La Commission a également offert aux entreprises plus de flexibilité en rendant facultative la publication de certaines données, telles que le reporting d’un plan de transition pour la biodiversité et certains indicateurs sur les travailleurs intérimaires dans le personnel de l’entreprise, afin de leur éviter des surcoûts liés au reporting d’informations.
En tout état de cause, le garde-fou du risque réputationnel sera gage de transparence dans le reporting.
Une mise en œuvre progressive
Afin d’aider les entreprises à appliquer au mieux les ESRS, une entrée en application progressive a été prévue. Celles-ci pourront en effet omettre certaines informations pour une durée de un à trois ans (comme les incidences financières qu’a le climat sur l’entreprise, l’équilibre entre vie professionnelle et vie privée, la protection sociale).
En outre, en France, les entreprises qui seront confrontées aux normes ESRS dès l’exercice 2024 devraient pouvoir s’adapter, ayant déjà été confrontées à un exercice relativement proche avec la déclaration de performance extra-financière. Pour celles qui y seront soumises les années suivantes, elles bénéficieront d’un retour d’expérience.
La taxonomie comme pivot
L’un des objectifs des ESRS est de permettre aux entreprises de remplir leurs obligations de reporting exigées par la CSRD. Mais au-delà de ces obligations en qualité de sociétés, ces normes vont aussi permettre à certains acteurs des marchés financiers de réaliser, au moins pour partie quand les entreprises assujetties les publieront, leurs propres obligations de reporting et d’information dans le cadre de l’émission de titres financiers, de la conception de produits financiers, de la commercialisation de tels produits, de l’indexation de leurs produits sur des indices durables, etc.
En effet, tous les textes réglementaires ayant une vertu durable sont tous « reliés » au règlement (UE) 2020/852 du 18 juin 2020 dit Taxonomie. Cette concentration des règlementations vers la taxonomie environnementale assure donc une harmonisation du cadre européen de la finance durable. A tout le moins sur le papier !
Dans la pratique, du fait du caractère non-contraignant de certaines ESRS via le test de matérialité, cet objectif pourrait ne pas pouvoir être rempli, et ce au détriment de l’investisseur final qui ne bénéficiera pas toujours de toute l’information liée à durabilité de l’émetteur du produit financier.
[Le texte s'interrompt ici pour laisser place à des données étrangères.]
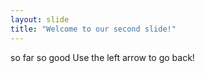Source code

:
 ```yaml
---
layout: slide
title: "Welcome to our second slide!"
---
```

so far so good
Use the left arrow to go back!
Il est prévu que des clarifications soient fournies sur ce point.
Alignement international
La Commission a œuvré pour assurer un très haut niveau d’alignement à l’international avec les normes de l’ISSB (International Sustainability Standards Board).
Ainsi, les entreprises qui sont tenues de rendre compte conformément aux ESRS sur le changement climatique fourniront dans une très large mesure les mêmes informations que les entreprises qui utiliseront la norme de l’ISSB.
Les ESRS iront toutefois plus loin dans l’exercice, compte tenu du principe de double matérialité. En outre, les ESRS contiennent des normes thématiques couvrant l’ensemble des questions environnementales, mais aussi sociales et de gouvernance contrairement aux normes ISSB qui se concentrent sur le climat.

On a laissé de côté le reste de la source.